En accord avec la croyance dans le Buddhata[1], la conception Zen de la morale est très différente de celle qui prévaut en Occident. En règle générale, la conception occidentale est de considérer l’individu comme un être naturellement égoïste et donc potentiellement dangereux et destructeur. La raison d’être des préceptes moraux, c’est d’établir un mur de clôture autour de ce danger. Le concept fondamental est que l’être naturel est immoral et que la morale est là pour protéger la société. Cette vision des choses conduit à une approche légaliste dans laquelle les préceptes moraux sont des formules dont la transgression entraîne une punition. Dans ces conditions, les gens se plongent dans d’interminables interprétations de textes pour voir tout ce qu’ils peuvent faire impunément. Ils considèrent la morale comme un filet de pêche qui attrape les personnes mauvaises pour s’en débarrasser.

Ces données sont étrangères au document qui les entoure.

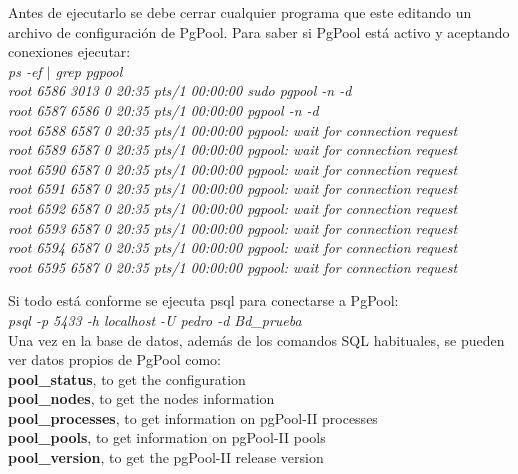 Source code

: Antes de ejecutarlo se debe cerrar cualquier programa que este editando un archivo de configuración de PgPool. Para saber si PgPool está activo y aceptando conexiones ejecutar:\\

\emph{ps -ef $|$ grep pgpool}\\

\emph{root      6586  3013  0 20:35 pts/1    00:00:00 sudo pgpool -n -d\\
root      6587  6586  0 20:35 pts/1    00:00:00 pgpool -n -d\\
root      6588  6587  0 20:35 pts/1    00:00:00 pgpool: wait for connection request\\
root      6589  6587  0 20:35 pts/1    00:00:00 pgpool: wait for connection request\\
root      6590  6587  0 20:35 pts/1    00:00:00 pgpool: wait for connection request\\
root      6591  6587  0 20:35 pts/1    00:00:00 pgpool: wait for connection request\\
root      6592  6587  0 20:35 pts/1    00:00:00 pgpool: wait for connection request\\
root      6593  6587  0 20:35 pts/1    00:00:00 pgpool: wait for connection request\\
root      6594  6587  0 20:35 pts/1    00:00:00 pgpool: wait for connection request\\
root      6595  6587  0 20:35 pts/1    00:00:00 pgpool: wait for connection request\\}

Si todo está conforme se ejecuta psql para conectarse a PgPool:\\

\emph{psql -p 5433 -h localhost -U pedro -d Bd\_prueba}\\

Una vez en la base de datos, además de los comandos SQL habituales, se pueden ver datos propios de PgPool como:\\

\textbf{pool\_status}, to get the configuration\\
\textbf{pool\_nodes}, to get the nodes information\\
\textbf{pool\_processes}, to get information on pgPool-II processes\\
\textbf{pool\_pools}, to get information on pgPool-II pools\\
\textbf{pool\_version}, to get the pgPool-II release version\\
 






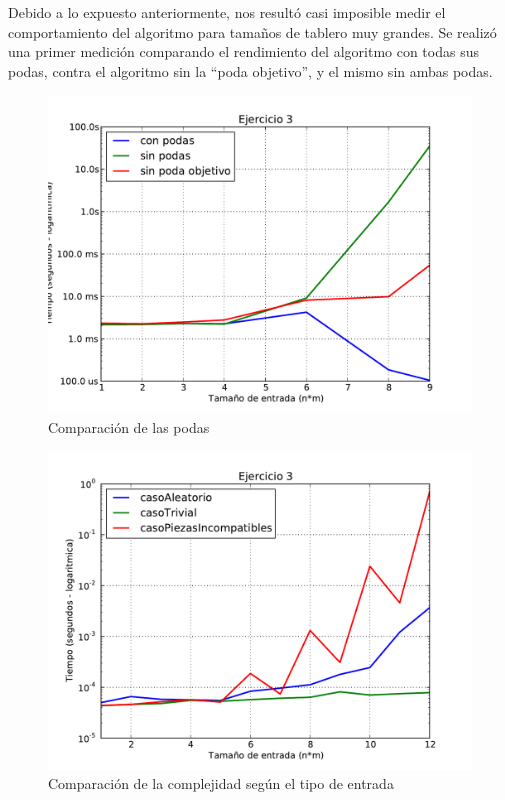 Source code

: \documentclass[11pt, a4paper, twoside]{article}
\begin{document}
Debido a lo expuesto anteriormente, nos resultó casi imposible medir el
comportamiento del algoritmo para tamaños de tablero muy grandes. Se realizó una
primer medición comparando el rendimiento del algoritmo con todas sus podas,
contra el algoritmo sin la ``poda objetivo'', y el mismo sin ambas podas.


\begin{figure}[H]
   \begin{center}
   \includegraphics[width=1\textwidth,angle=0]{../ej3/graficos/test_sinPodas.pdf}
   \caption{Comparación de las podas}
   \label{fig:ej3-1}
   \end{center}
\end{figure}

\begin{figure}[H]
   \begin{center}
   \includegraphics[width=1\textwidth,angle=0]{../ej3/graficos/test_exponencial.pdf}
   \caption{Comparación de la complejidad según el tipo de entrada}
   \label{fig:ej3-2}
   \end{center}
\end{figure}
\end{document}

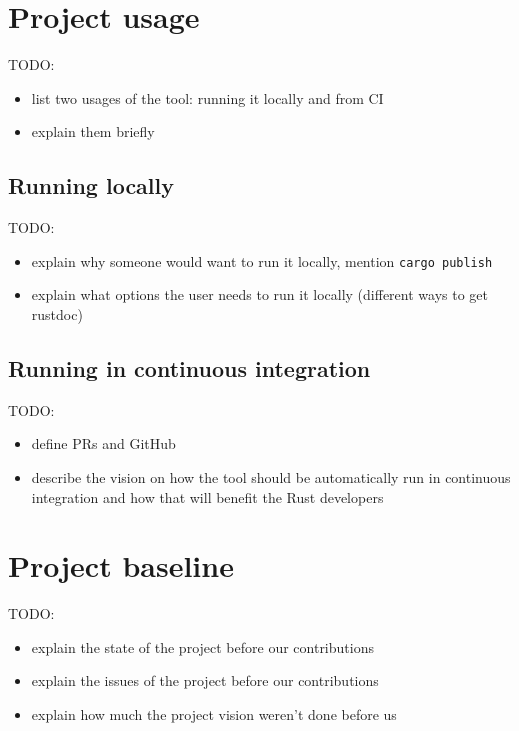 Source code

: \documentclass[licencjacka,en]{pracamgr}
\begin{document}
\section{Project usage}

TODO:
\begin{itemize}
	\item list two usages of the tool: running it locally and from CI
	\item explain them briefly
\end{itemize}

\subsection{Running locally}

TODO:
\begin{itemize}
	\item explain why someone would want to run it locally, mention \texttt{cargo publish}
	\item explain what options the user needs to run it locally (different ways to get rustdoc)
\end{itemize}

\subsection{Running in continuous integration}

TODO:
\begin{itemize}
	\item define PRs and GitHub
	\item describe the vision on how the tool should be automatically run in continuous integration
		and how that will benefit the Rust developers
\end{itemize}

\section{Project baseline}

TODO:
\begin{itemize}
	\item explain the state of the project before our contributions
	\item explain the issues of the project before our contributions
	\item explain how much the project vision weren't done before us
\end{itemize}

\end{document}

La conception Zen – et, selon moi, elle reflète ici celle du taoïsme – est que l’être naturel est moral et que les gens se conduisent souvent de manière immorale parce que leur nature profonde (Buddhata) a été déformée ou obscurcie par le conditionnement. Celui-ci est le fruit de l’ignorance, et l’ignorance est encouragée par une société corrompue. C’est pourquoi il est nécessaire de retrouver « le visage que nous avions avant d’être conçus ». La morale, loin d’être une protection de la société contre l’être naturel, est considérée comme un poteau indicateur qui montre à l’individu le chemin menant à sa nature originelle bienheureuse, qui prévalait avant la corruption. Dans cette conception des choses, la morale n’est pas un mur restrictif : elle est l’échelle grâce à laquelle une fuite est possible – le poteau indicateur qui pointe vers notre véritable nature. C’est une approche fondée sur l’intuition. Ce ne sont pas tant les mots inscrits sur le poteau indicateur qui importent que la direction qu’il indique. L’érudition et le juridisme ne font que nous retenir au carrefour, alors que ce dont nous avons besoin, c’est de trouver la route qui nous permettra de rentrer chez nous. Le filet de pêche est tissé de nos propres conceptions et opinions. Si nous sommes capables de nous en débarrasser, nous pourrons alors nager librement dans l’océan du Bouddha.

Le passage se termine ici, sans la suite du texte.